Stored items:

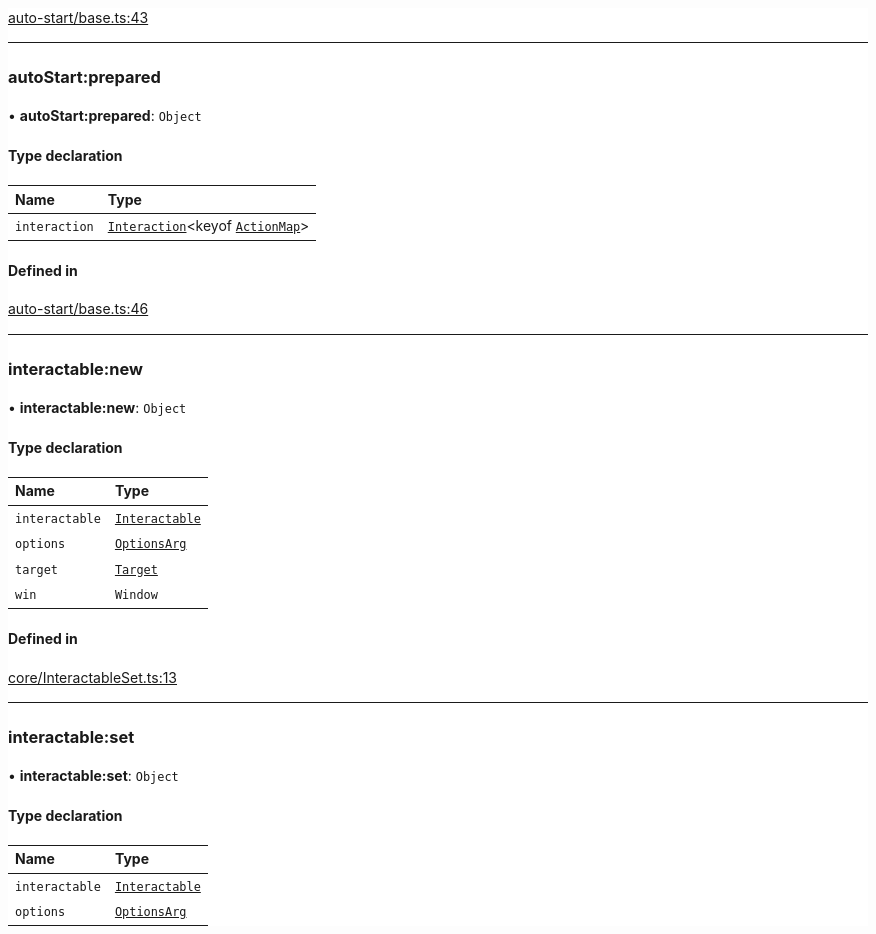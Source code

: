 [auto-start/base.ts:43](https://github.com/ehtick/interact.js/blob/d3d4746/packages/@interactjs/auto-start/base.ts#L43)

___

### autoStart:prepared

• **autoStart:prepared**: `Object`

#### Type declaration

| Name | Type |
| :------ | :------ |
| `interaction` | [`Interaction`](../classes/core_Interaction.Interaction.md)\<keyof [`ActionMap`](core_types.ActionMap.md)\> |

#### Defined in

[auto-start/base.ts:46](https://github.com/ehtick/interact.js/blob/d3d4746/packages/@interactjs/auto-start/base.ts#L46)

___

### interactable:new

• **interactable:new**: `Object`

#### Type declaration

| Name | Type |
| :------ | :------ |
| `interactable` | [`Interactable`](../classes/core_Interactable.Interactable.md) |
| `options` | [`OptionsArg`](core_options.OptionsArg.md) |
| `target` | [`Target`](../modules/core_types.md#target) |
| `win` | `Window` |

#### Defined in

[core/InteractableSet.ts:13](https://github.com/ehtick/interact.js/blob/d3d4746/packages/@interactjs/core/InteractableSet.ts#L13)

___

### interactable:set

• **interactable:set**: `Object`

#### Type declaration

| Name | Type |
| :------ | :------ |
| `interactable` | [`Interactable`](../classes/core_Interactable.Interactable.md) |
| `options` | [`OptionsArg`](core_options.OptionsArg.md) |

Task description: Your answer should be the lines of the records that include the word "autoStart".

Exercise result:
### autoStart:prepared
• **autoStart:prepared**: `Object`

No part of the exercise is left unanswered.